(How to complete this task) When the word "surrender" appears in a line of the data below, list that line.

(Exercise input)
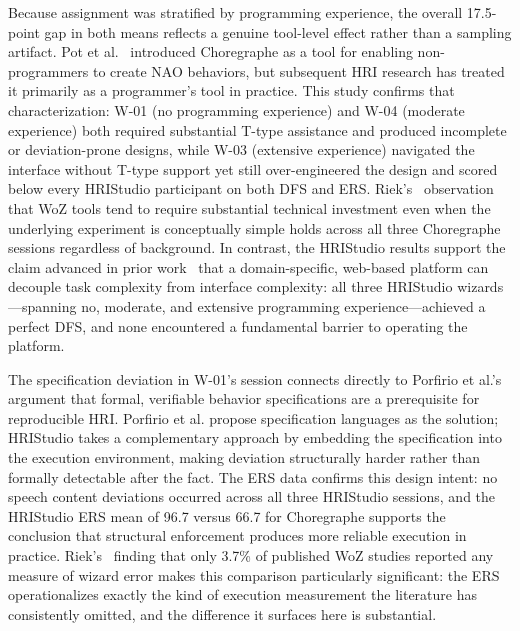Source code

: Because assignment was stratified by programming experience, the overall 17.5-point gap in both means reflects a genuine tool-level effect rather than a sampling artifact. Pot et al.~\cite{Pot2009} introduced Choregraphe as a tool for enabling non-programmers to create NAO behaviors, but subsequent HRI research has treated it primarily as a programmer's tool in practice. This study confirms that characterization: W-01 (no programming experience) and W-04 (moderate experience) both required substantial T-type assistance and produced incomplete or deviation-prone designs, while W-03 (extensive experience) navigated the interface without T-type support yet still over-engineered the design and scored below every HRIStudio participant on both DFS and ERS. Riek's~\cite{Riek2012} observation that WoZ tools tend to require substantial technical investment even when the underlying experiment is conceptually simple holds across all three Choregraphe sessions regardless of background. In contrast, the HRIStudio results support the claim advanced in prior work~\cite{OConnor2024, OConnor2025} that a domain-specific, web-based platform can decouple task complexity from interface complexity: all three HRIStudio wizards---spanning no, moderate, and extensive programming experience---achieved a perfect DFS, and none encountered a fundamental barrier to operating the platform.

The specification deviation in W-01's session connects directly to Porfirio et al.'s~\cite{Porfirio2023} argument that formal, verifiable behavior specifications are a prerequisite for reproducible HRI. Porfirio et al. propose specification languages as the solution; HRIStudio takes a complementary approach by embedding the specification into the execution environment, making deviation structurally harder rather than formally detectable after the fact. The ERS data confirms this design intent: no speech content deviations occurred across all three HRIStudio sessions, and the HRIStudio ERS mean of 96.7 versus 66.7 for Choregraphe supports the conclusion that structural enforcement produces more reliable execution in practice. Riek's~\cite{Riek2012} finding that only 3.7\% of published WoZ studies reported any measure of wizard error makes this comparison particularly significant: the ERS operationalizes exactly the kind of execution measurement the literature has consistently omitted, and the difference it surfaces here is substantial.

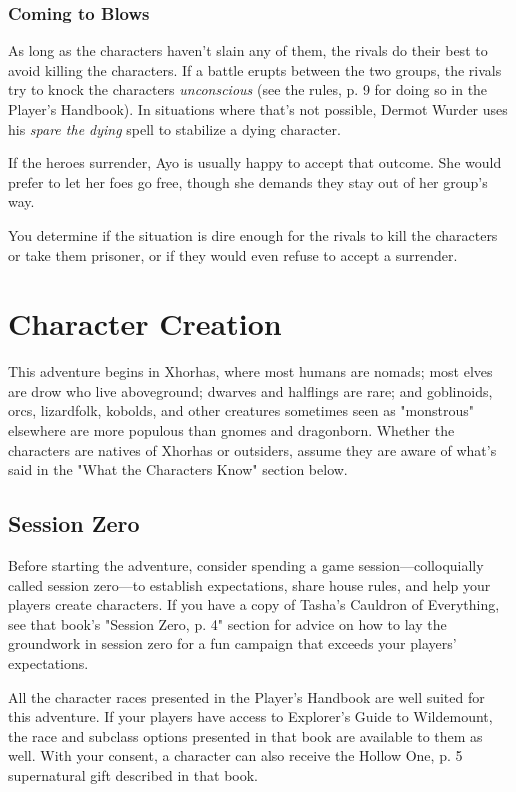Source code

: \documentclass[letterpaper, 11pt, bg=full, twocolumn]{dndbook}
\begin{document}
\subsubsection{Coming to Blows}

As long as the characters haven't slain any of them, the rivals do their best to avoid killing the characters. If a battle erupts between the two groups, the rivals try to knock the characters \textit{unconscious} (see the rules, p. 9 for doing so in the Player's Handbook). In situations where that's not possible, Dermot Wurder uses his \textit{spare the dying} spell to stabilize a dying character.

If the heroes surrender, Ayo is usually happy to accept that outcome. She would prefer to let her foes go free, though she demands they stay out of her group's way.

You determine if the situation is dire enough for the rivals to kill the characters or take them prisoner, or if they would even refuse to accept a surrender.

\section{Character Creation}

This adventure begins in Xhorhas, where most humans are nomads; most elves are drow who live aboveground; dwarves and halflings are rare; and goblinoids, orcs, lizardfolk, kobolds, and other creatures sometimes seen as "monstrous" elsewhere are more populous than gnomes and dragonborn. Whether the characters are natives of Xhorhas or outsiders, assume they are aware of what's said in the "What the Characters Know" section below.

\subsection{Session Zero}

Before starting the adventure, consider spending a game session---colloquially called session zero---to establish expectations, share house rules, and help your players create characters. If you have a copy of Tasha's Cauldron of Everything, see that book's "Session Zero, p. 4" section for advice on how to lay the groundwork in session zero for a fun campaign that exceeds your players' expectations.

All the character races presented in the Player's Handbook are well suited for this adventure. If your players have access to Explorer's Guide to Wildemount, the race and subclass options presented in that book are available to them as well. With your consent, a character can also receive the Hollow One, p. 5 supernatural gift described in that book.
\end{document}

(Task output)
If the heroes surrender, Ayo is usually happy to accept that outcome. She would prefer to let her foes go free, though she demands they stay out of her group's way.
You determine if the situation is dire enough for the rivals to kill the characters or take them prisoner, or if they would even refuse to accept a surrender.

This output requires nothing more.